* TASK *
From the data below, repeat exactly the lines from the line with "答案是：**大多数情况下是可" to the line with "1. **查看官方说明**", both included.

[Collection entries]
◆ ◆ ◆ ◆
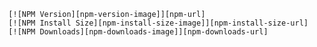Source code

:       [![NPM Version][npm-version-image]][npm-url]
      [![NPM Install Size][npm-install-size-image]][npm-install-size-url]
      [![NPM Downloads][npm-downloads-image]][npm-downloads-url]
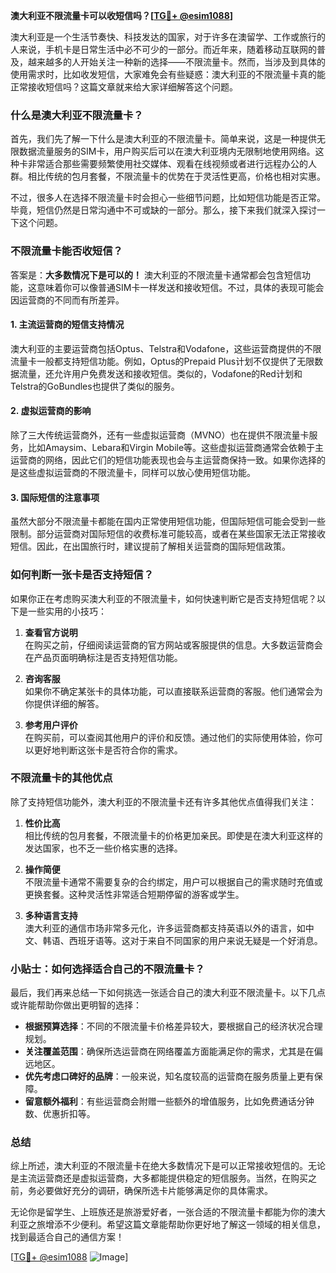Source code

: **澳大利亚不限流量卡可以收短信吗？[[TG💪+ @esim1088](https://t.me/s/esim1088)]**

澳大利亚是一个生活节奏快、科技发达的国家，对于许多在澳留学、工作或旅行的人来说，手机卡是日常生活中必不可少的一部分。而近年来，随着移动互联网的普及，越来越多的人开始关注一种新的选择——不限流量卡。然而，当涉及到具体的使用需求时，比如收发短信，大家难免会有些疑惑：澳大利亚的不限流量卡真的能正常接收短信吗？这篇文章就来给大家详细解答这个问题。

### 什么是澳大利亚不限流量卡？

首先，我们先了解一下什么是澳大利亚的不限流量卡。简单来说，这是一种提供无限数据流量服务的SIM卡，用户购买后可以在澳大利亚境内无限制地使用网络。这种卡非常适合那些需要频繁使用社交媒体、观看在线视频或者进行远程办公的人群。相比传统的包月套餐，不限流量卡的优势在于灵活性更高，价格也相对实惠。

不过，很多人在选择不限流量卡时会担心一些细节问题，比如短信功能是否正常。毕竟，短信仍然是日常沟通中不可或缺的一部分。那么，接下来我们就深入探讨一下这个问题。

### 不限流量卡能否收短信？

答案是：**大多数情况下是可以的！** 澳大利亚的不限流量卡通常都会包含短信功能，这意味着你可以像普通SIM卡一样发送和接收短信。不过，具体的表现可能会因运营商的不同而有所差异。

#### 1. **主流运营商的短信支持情况**
澳大利亚的主要运营商包括Optus、Telstra和Vodafone，这些运营商提供的不限流量卡一般都支持短信功能。例如，Optus的Prepaid Plus计划不仅提供了无限数据流量，还允许用户免费发送和接收短信。类似的，Vodafone的Red计划和Telstra的GoBundles也提供了类似的服务。

#### 2. **虚拟运营商的影响**
除了三大传统运营商外，还有一些虚拟运营商（MVNO）也在提供不限流量卡服务，比如Amaysim、Lebara和Virgin Mobile等。这些虚拟运营商通常会依赖于主运营商的网络，因此它们的短信功能表现也会与主运营商保持一致。如果你选择的是这些虚拟运营商的不限流量卡，同样可以放心使用短信功能。

#### 3. **国际短信的注意事项**
虽然大部分不限流量卡都能在国内正常使用短信功能，但国际短信可能会受到一些限制。部分运营商对国际短信的收费标准可能较高，或者在某些国家无法正常接收短信。因此，在出国旅行时，建议提前了解相关运营商的国际短信政策。

### 如何判断一张卡是否支持短信？

如果你正在考虑购买澳大利亚的不限流量卡，如何快速判断它是否支持短信呢？以下是一些实用的小技巧：

1. **查看官方说明**  
   在购买之前，仔细阅读运营商的官方网站或客服提供的信息。大多数运营商会在产品页面明确标注是否支持短信功能。

2. **咨询客服**  
   如果你不确定某张卡的具体功能，可以直接联系运营商的客服。他们通常会为你提供详细的解答。

3. **参考用户评价**  
   在购买前，可以查阅其他用户的评价和反馈。通过他们的实际使用体验，你可以更好地判断这张卡是否符合你的需求。

### 不限流量卡的其他优点

除了支持短信功能外，澳大利亚的不限流量卡还有许多其他优点值得我们关注：

1. **性价比高**  
   相比传统的包月套餐，不限流量卡的价格更加亲民。即使是在澳大利亚这样的发达国家，也不乏一些价格实惠的选择。

2. **操作简便**  
   不限流量卡通常不需要复杂的合约绑定，用户可以根据自己的需求随时充值或更换套餐。这种灵活性非常适合短期停留的游客或学生。

3. **多种语言支持**  
   澳大利亚的通信市场非常多元化，许多运营商都支持英语以外的语言，如中文、韩语、西班牙语等。这对于来自不同国家的用户来说无疑是一个好消息。

### 小贴士：如何选择适合自己的不限流量卡？

最后，我们再来总结一下如何挑选一张适合自己的澳大利亚不限流量卡。以下几点或许能帮助你做出更明智的选择：

- **根据预算选择**：不同的不限流量卡价格差异较大，要根据自己的经济状况合理规划。
- **关注覆盖范围**：确保所选运营商在网络覆盖方面能满足你的需求，尤其是在偏远地区。
- **优先考虑口碑好的品牌**：一般来说，知名度较高的运营商在服务质量上更有保障。
- **留意额外福利**：有些运营商会附赠一些额外的增值服务，比如免费通话分钟数、优惠折扣等。

### 总结

综上所述，澳大利亚的不限流量卡在绝大多数情况下是可以正常接收短信的。无论是主流运营商还是虚拟运营商，大多都能提供稳定的短信服务。当然，在购买之前，务必要做好充分的调研，确保所选卡片能够满足你的具体需求。

无论你是留学生、上班族还是旅游爱好者，一张合适的不限流量卡都能为你的澳大利亚之旅增添不少便利。希望这篇文章能帮助你更好地了解这一领域的相关信息，找到最适合自己的通信方案！

[[TG💪+ @esim1088](https://t.me/s/esim1088) ![Image](https://i.postimg.cc/4NQfJmqS/Snipaste-2025-05-13-00-14-12.png)]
◆ ◆ ◆ ◆
* SOLUTION *
答案是：**大多数情况下是可以的！** 澳大利亚的不限流量卡通常都会包含短信功能，这意味着你可以像普通SIM卡一样发送和接收短信。不过，具体的表现可能会因运营商的不同而有所差异。

#### 1. **主流运营商的短信支持情况**
澳大利亚的主要运营商包括Optus、Telstra和Vodafone，这些运营商提供的不限流量卡一般都支持短信功能。例如，Optus的Prepaid Plus计划不仅提供了无限数据流量，还允许用户免费发送和接收短信。类似的，Vodafone的Red计划和Telstra的GoBundles也提供了类似的服务。

#### 2. **虚拟运营商的影响**
除了三大传统运营商外，还有一些虚拟运营商（MVNO）也在提供不限流量卡服务，比如Amaysim、Lebara和Virgin Mobile等。这些虚拟运营商通常会依赖于主运营商的网络，因此它们的短信功能表现也会与主运营商保持一致。如果你选择的是这些虚拟运营商的不限流量卡，同样可以放心使用短信功能。

#### 3. **国际短信的注意事项**
虽然大部分不限流量卡都能在国内正常使用短信功能，但国际短信可能会受到一些限制。部分运营商对国际短信的收费标准可能较高，或者在某些国家无法正常接收短信。因此，在出国旅行时，建议提前了解相关运营商的国际短信政策。

### 如何判断一张卡是否支持短信？

如果你正在考虑购买澳大利亚的不限流量卡，如何快速判断它是否支持短信呢？以下是一些实用的小技巧：

1. **查看官方说明**  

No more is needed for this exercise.